Author: Meagan Spooner
Series: Skylark, #1
When this book came out, I skipped all the hoopla and consequently forgot all about it. A few weeks ago I replenished my holds requests for the library (yes, it is as nerdy as it sounds) and came across Skylark again. I couldn’t remember why I didn’t want to read it, so I put it on the list and decided to give it a go.
Lark Ainsley’s world exists in isolation. Wars have wrecked havoc on the world, making it impossible to survive anywhere except within the Wall. In order to protect those inside each child is Harvested, giving up the small amount of Resource within him or her in order to power the Wall. But when it’s Lark’s turn to do her civic duty, she discovers how different she is and that those in charge may have a more inimical plan for her. Lark must escape into the unforgiving world outside where everything she thought she knew begins to unravel.
“…I could hear the sounds of their slaughter as far away as I was. I stared, unable to look away, as the six people–but they could not be people, they could not be people–fell upon the wounded one. The clearing echoed with the sounds of tearing flesh and cracking bones interspersed with whoops and gurgles of delight.”
What had me from the beginning was the sheer terror of Lark’s experience inside the Institute when she was taken to be Harvested. The mere word sends shivers down my spine. It was brutal and cruel and inhumane. And from that point forward I felt the need for Lark to escape and went on the journey with her.

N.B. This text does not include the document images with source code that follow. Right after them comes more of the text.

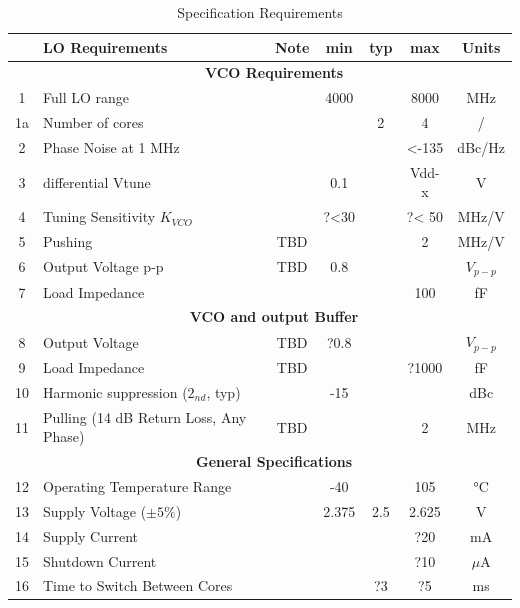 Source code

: \documentclass{article}
\begin{document}
\begin{table}[ht]
	\centering
	\begin{tabular}{|c|l|c|c|c|c|c|}
		\hline
		& LO Requirements & Note & min & typ & max & Units \\
		\hline
		& \multicolumn{6}{|c|}{\textbf{VCO Requirements}} \\
		\hline
		1 & Full LO range &  & 4000  &  & 8000 & MHz \\ 
		\hline
		1a & Number of cores &  &   & 2 & 4 & / \\ 
		\hline
		2 & Phase Noise at 1 MHz &  &  &  & <-135 & dBc/Hz \\ 
		\hline
		3 & differential Vtune &  & 0.1 &  & Vdd-x & V  \\ %
		\hline
		4 & Tuning Sensitivity $K_{VCO}$ &  & ?<30 &  & ?< 50 & MHz/V  \\ 
		\hline
		5 & Pushing & TBD &  &  & 2 & MHz/V  \\ 
		\hline
		6 & Output Voltage p-p & TBD & 0.8 &  & & $V_{p-p}$  \\ 
		\hline
		7 & Load Impedance &  &  &  & 100 & fF  \\ 
		\hline
		& \multicolumn{6}{|c|}{\textbf{VCO and output Buffer}} \\
		\hline
		8 & Output Voltage & TBD & ?0.8  &  &  & $V_{p-p}$ \\ 
		\hline
		9 & Load Impedance & TBD &  &  & ?1000 & fF  \\ 
		\hline
		10 & Harmonic suppression ($2_{nd}$, typ) &  & -15 &  &  & dBc  \\ 
		\hline
		11 & Pulling (14 dB Return Loss, Any Phase) & TBD &  &  & 2 & MHz  \\ 
		\hline
		& \multicolumn{6}{|c|}{\textbf{General Specifications}} \\
		\hline
		12 & Operating Temperature Range &  & -40 &  & 105 & °C  \\ 
		\hline
		13 & Supply Voltage ($\pm 5\%$) &  & 2.375 & 2.5 & 2.625 & V  \\ 
		\hline
		14 & Supply Current &  &  &  & ?20 & mA  \\ 
		\hline
		15 & Shutdown Current &  &  &  & ?10 & $\mu$A  \\ 
		\hline
		16 & Time to Switch Between Cores  &  &  & ?3 & ?5 & ms  \\ 
		\hline
	\end{tabular}
	\label{table-spec-ultra-low-noise}
	\caption{Specification Requirements} 

\end{table}
\end{document}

One of my favorite things about Lark was that she was too curious for her own good. The moment she steps into the Institute and has an opportunity to go snooping for clues in her brother’s disappearance, she takes it. She’s dogged and audacious and I love her for it. Lark’s naivety in the outside world was especially endearing. Sometimes you read a book where the character is supposed to be out of sorts, but there’s no surprise, no true moments of awe. But with Lark there was a true wide-eyed innocence.
The shining beacon of Skylark is Oren, the wild boy Lark meets in the wilderness who eventually takes her to the Iron Wood, a place inhabited by special people like Lark. Oren was savage and sweet and at times a little unpredictable. He was also extremely sad and I’ve got a soft spot for the dejected.
There were, however, a few characters that fell flat for me, including Kris, a potential love-interest. He was far more interesting at the beginning of the book than at the end, where his sudden appearance was nothing but a red flag. Subsequently his feelings for Lark felt disingenuous. He was never really around her except possibly when she was unconscious. I’d have bought into his concern for her if that was the extent of his feelings, but I felt the author pushed too hard with him.
Overall, Skylark was a really enjoyable and the best part of reading a book more than a year after it’s release is that I don’t have to wait long for the sequel…seriously, I just went to the library and picked it up (another nerdy thing about me).